• _PROBLEM STATEMENT_
Filter the data for lines with the word "wedge" and copy those lines.

• _MATERIAL PROVIDED_
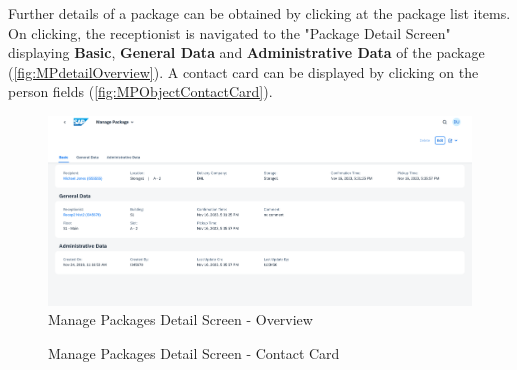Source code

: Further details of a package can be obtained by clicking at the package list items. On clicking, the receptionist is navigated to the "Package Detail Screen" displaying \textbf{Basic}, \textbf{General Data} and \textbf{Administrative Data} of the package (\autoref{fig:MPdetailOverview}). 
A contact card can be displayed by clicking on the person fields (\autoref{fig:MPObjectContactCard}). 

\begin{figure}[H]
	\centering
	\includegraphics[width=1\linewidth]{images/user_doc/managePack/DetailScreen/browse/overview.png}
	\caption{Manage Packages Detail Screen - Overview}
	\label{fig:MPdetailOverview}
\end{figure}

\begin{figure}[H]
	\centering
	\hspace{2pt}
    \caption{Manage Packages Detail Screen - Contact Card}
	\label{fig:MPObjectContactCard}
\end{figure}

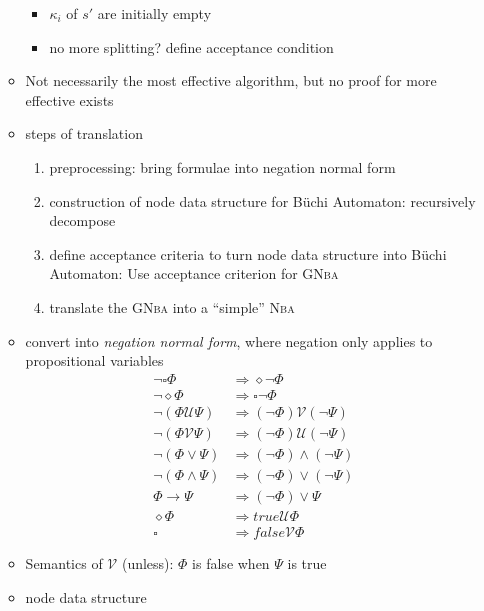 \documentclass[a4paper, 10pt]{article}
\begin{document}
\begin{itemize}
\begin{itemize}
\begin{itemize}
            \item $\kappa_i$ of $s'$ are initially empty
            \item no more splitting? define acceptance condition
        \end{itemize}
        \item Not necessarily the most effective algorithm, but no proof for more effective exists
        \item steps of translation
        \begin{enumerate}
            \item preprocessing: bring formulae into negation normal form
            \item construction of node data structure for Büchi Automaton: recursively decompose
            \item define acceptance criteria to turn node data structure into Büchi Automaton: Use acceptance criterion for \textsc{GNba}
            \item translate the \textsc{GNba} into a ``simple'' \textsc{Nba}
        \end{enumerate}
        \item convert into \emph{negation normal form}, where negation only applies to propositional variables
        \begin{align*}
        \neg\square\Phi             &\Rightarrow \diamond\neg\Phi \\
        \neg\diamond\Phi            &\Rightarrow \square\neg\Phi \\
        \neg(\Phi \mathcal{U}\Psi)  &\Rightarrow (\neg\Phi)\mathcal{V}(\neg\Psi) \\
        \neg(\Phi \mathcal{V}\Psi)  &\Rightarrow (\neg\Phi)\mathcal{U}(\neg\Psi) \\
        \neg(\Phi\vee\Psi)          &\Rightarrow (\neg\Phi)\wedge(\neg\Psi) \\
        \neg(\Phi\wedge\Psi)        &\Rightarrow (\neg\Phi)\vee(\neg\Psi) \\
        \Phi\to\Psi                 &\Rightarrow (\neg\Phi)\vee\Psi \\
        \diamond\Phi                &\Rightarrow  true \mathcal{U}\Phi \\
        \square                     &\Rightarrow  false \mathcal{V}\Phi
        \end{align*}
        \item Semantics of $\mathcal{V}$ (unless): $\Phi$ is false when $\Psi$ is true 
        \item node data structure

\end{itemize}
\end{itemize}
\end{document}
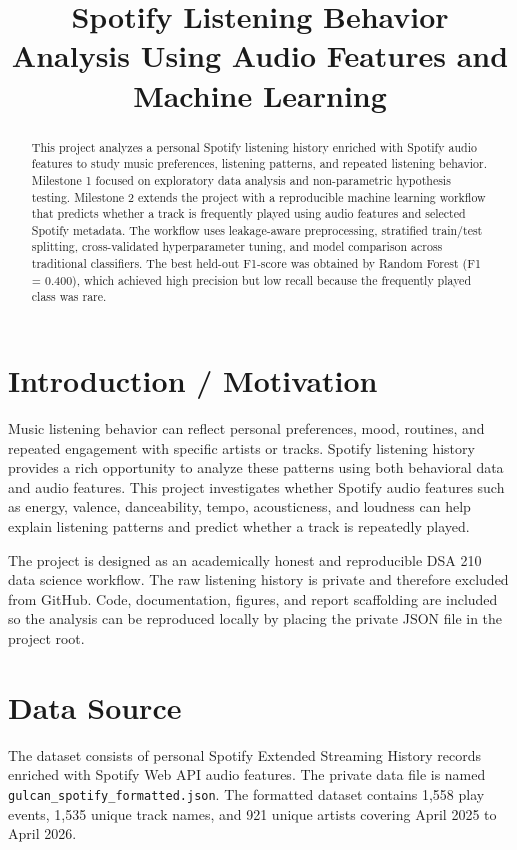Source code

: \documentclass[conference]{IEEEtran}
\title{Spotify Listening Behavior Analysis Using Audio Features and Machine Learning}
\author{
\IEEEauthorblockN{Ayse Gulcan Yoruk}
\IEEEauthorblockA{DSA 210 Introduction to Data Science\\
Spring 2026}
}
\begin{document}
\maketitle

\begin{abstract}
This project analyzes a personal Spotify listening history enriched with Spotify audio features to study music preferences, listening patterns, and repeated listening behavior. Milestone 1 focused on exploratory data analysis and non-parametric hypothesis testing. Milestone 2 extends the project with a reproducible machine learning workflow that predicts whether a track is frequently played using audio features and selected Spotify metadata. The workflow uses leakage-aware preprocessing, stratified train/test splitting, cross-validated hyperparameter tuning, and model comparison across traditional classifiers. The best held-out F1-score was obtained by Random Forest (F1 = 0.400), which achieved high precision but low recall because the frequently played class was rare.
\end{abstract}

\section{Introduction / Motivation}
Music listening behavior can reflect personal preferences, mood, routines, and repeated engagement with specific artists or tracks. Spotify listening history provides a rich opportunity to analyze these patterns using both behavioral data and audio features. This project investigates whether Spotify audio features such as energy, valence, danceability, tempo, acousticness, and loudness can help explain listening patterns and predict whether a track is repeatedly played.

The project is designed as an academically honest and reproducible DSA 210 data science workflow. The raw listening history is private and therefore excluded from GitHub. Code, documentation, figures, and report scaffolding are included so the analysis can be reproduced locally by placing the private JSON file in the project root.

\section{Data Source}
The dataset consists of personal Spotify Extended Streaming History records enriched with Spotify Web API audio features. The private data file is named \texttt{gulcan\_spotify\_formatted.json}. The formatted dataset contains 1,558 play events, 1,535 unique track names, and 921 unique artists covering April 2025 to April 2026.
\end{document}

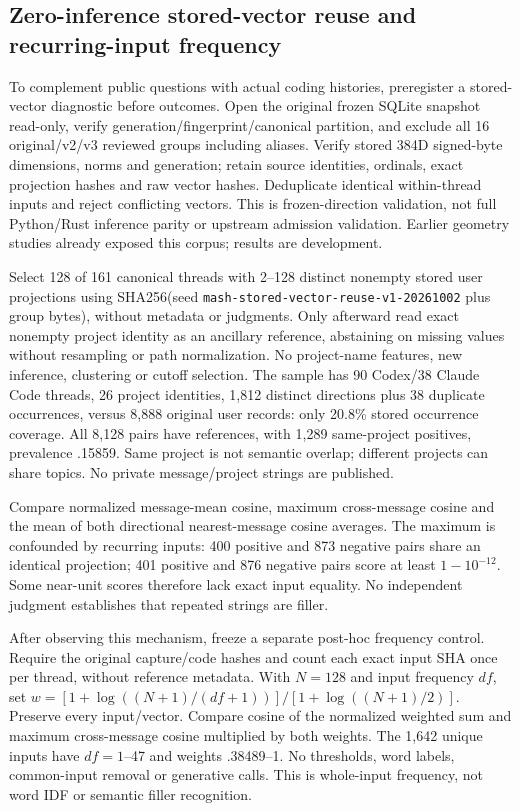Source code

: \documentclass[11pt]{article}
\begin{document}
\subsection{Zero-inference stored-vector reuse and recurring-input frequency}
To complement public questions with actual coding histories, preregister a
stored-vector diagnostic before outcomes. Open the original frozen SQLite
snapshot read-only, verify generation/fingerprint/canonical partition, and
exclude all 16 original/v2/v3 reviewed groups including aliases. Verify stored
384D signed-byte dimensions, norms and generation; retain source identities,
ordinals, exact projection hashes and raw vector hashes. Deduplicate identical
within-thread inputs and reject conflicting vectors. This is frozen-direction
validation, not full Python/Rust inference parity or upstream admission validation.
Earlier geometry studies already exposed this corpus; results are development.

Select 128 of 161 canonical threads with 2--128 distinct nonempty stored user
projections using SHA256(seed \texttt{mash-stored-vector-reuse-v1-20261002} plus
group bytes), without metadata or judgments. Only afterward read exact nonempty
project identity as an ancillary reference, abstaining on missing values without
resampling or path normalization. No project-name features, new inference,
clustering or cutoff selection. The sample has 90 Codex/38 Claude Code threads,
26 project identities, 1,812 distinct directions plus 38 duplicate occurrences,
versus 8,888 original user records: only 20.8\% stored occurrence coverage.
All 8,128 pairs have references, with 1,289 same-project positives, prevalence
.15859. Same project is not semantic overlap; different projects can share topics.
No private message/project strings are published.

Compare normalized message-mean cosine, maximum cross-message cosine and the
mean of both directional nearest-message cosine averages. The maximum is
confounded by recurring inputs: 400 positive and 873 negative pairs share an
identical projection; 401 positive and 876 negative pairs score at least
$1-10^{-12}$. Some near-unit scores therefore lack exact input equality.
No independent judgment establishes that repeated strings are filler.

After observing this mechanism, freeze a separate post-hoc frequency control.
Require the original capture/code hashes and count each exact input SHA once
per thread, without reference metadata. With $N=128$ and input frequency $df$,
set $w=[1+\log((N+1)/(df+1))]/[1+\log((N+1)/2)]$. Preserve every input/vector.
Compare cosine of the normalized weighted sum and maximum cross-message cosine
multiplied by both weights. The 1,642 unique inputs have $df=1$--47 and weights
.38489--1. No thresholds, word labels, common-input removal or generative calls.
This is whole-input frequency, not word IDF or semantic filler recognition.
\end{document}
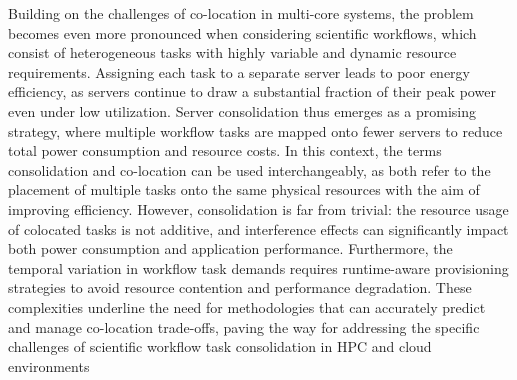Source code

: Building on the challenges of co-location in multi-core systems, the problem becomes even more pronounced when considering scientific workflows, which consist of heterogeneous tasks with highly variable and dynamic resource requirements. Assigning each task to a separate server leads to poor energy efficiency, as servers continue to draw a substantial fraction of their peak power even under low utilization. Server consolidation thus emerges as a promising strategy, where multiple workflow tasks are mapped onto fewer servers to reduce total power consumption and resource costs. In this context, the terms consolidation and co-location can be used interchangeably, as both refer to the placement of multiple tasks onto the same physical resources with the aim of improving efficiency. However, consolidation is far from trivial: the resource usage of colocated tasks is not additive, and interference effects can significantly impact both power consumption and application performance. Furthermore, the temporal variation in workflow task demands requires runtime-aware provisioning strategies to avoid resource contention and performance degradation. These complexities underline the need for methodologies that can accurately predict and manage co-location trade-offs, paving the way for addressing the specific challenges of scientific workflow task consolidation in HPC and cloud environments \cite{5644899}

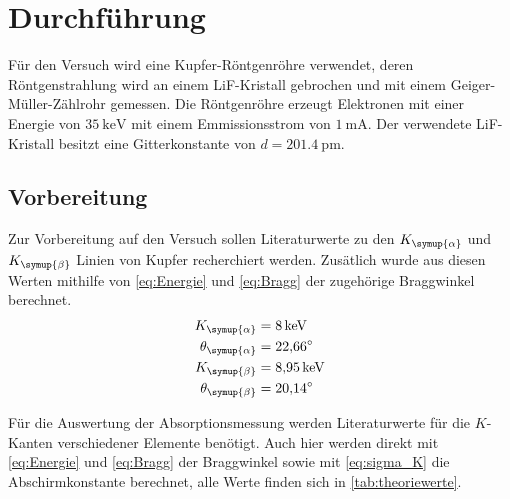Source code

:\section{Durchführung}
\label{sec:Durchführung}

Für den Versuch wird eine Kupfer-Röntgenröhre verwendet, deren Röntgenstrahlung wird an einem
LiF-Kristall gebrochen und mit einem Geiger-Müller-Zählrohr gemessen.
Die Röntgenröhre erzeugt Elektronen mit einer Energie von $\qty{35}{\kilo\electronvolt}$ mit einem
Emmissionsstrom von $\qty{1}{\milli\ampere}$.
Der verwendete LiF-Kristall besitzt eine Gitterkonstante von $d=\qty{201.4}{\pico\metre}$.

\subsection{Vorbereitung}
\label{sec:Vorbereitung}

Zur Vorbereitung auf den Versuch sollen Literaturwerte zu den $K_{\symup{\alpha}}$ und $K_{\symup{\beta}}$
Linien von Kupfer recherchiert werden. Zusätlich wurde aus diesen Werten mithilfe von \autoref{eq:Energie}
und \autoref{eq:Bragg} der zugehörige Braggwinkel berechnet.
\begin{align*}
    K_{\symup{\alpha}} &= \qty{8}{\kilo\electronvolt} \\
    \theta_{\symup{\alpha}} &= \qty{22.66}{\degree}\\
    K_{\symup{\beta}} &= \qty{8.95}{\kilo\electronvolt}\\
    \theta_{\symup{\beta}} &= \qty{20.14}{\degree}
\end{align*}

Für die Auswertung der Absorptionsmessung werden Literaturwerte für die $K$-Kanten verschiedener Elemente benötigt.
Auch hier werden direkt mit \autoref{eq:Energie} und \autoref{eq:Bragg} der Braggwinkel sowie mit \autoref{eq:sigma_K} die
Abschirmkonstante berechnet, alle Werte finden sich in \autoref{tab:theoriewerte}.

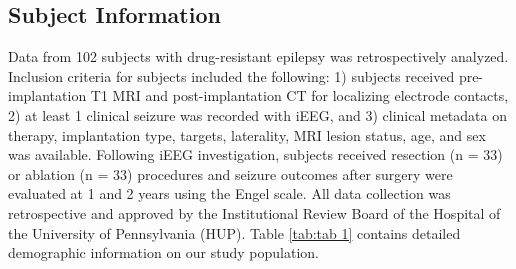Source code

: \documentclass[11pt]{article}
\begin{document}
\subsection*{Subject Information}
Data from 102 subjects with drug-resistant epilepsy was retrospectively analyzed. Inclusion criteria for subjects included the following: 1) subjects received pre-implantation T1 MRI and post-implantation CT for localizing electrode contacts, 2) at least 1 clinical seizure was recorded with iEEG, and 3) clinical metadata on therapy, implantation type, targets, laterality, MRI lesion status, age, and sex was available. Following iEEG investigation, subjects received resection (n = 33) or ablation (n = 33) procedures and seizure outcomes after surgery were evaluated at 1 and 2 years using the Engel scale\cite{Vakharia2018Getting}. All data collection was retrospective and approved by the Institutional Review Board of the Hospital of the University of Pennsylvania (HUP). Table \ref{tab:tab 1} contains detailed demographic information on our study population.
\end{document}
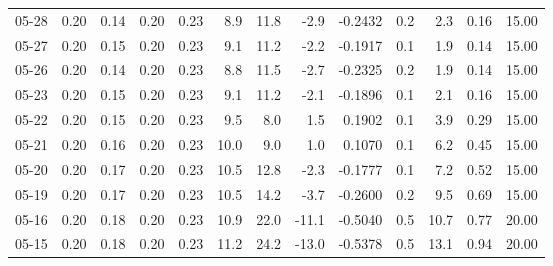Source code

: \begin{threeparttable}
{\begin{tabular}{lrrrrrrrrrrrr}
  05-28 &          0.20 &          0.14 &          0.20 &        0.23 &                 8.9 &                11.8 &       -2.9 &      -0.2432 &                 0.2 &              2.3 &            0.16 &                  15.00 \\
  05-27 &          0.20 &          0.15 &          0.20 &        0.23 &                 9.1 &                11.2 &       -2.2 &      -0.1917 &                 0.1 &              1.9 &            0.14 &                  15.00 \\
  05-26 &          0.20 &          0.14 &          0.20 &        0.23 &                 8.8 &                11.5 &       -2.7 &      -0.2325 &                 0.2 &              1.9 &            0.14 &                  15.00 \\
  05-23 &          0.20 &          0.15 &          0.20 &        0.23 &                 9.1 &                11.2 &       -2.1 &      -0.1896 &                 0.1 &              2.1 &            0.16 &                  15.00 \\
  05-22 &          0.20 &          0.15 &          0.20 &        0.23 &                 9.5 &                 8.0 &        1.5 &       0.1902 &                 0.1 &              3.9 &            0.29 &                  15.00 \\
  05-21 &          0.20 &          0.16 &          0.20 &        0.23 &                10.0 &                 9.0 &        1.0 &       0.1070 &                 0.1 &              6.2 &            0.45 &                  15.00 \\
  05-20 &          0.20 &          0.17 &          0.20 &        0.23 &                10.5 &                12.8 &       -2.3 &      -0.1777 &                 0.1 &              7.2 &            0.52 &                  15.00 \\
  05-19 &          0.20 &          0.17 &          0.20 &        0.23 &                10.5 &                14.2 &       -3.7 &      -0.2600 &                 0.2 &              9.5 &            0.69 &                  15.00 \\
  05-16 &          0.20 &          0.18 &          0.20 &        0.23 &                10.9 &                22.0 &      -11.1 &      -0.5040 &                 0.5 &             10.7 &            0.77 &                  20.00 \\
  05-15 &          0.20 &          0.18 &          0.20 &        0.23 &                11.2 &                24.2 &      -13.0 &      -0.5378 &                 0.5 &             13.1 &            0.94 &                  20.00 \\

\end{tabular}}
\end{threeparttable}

• _EXERCISE RESPONSE_
        \neg(\Phi\vee\Psi)          &\Rightarrow (\neg\Phi)\wedge(\neg\Psi) \\
        \neg(\Phi\wedge\Psi)        &\Rightarrow (\neg\Phi)\vee(\neg\Psi) \\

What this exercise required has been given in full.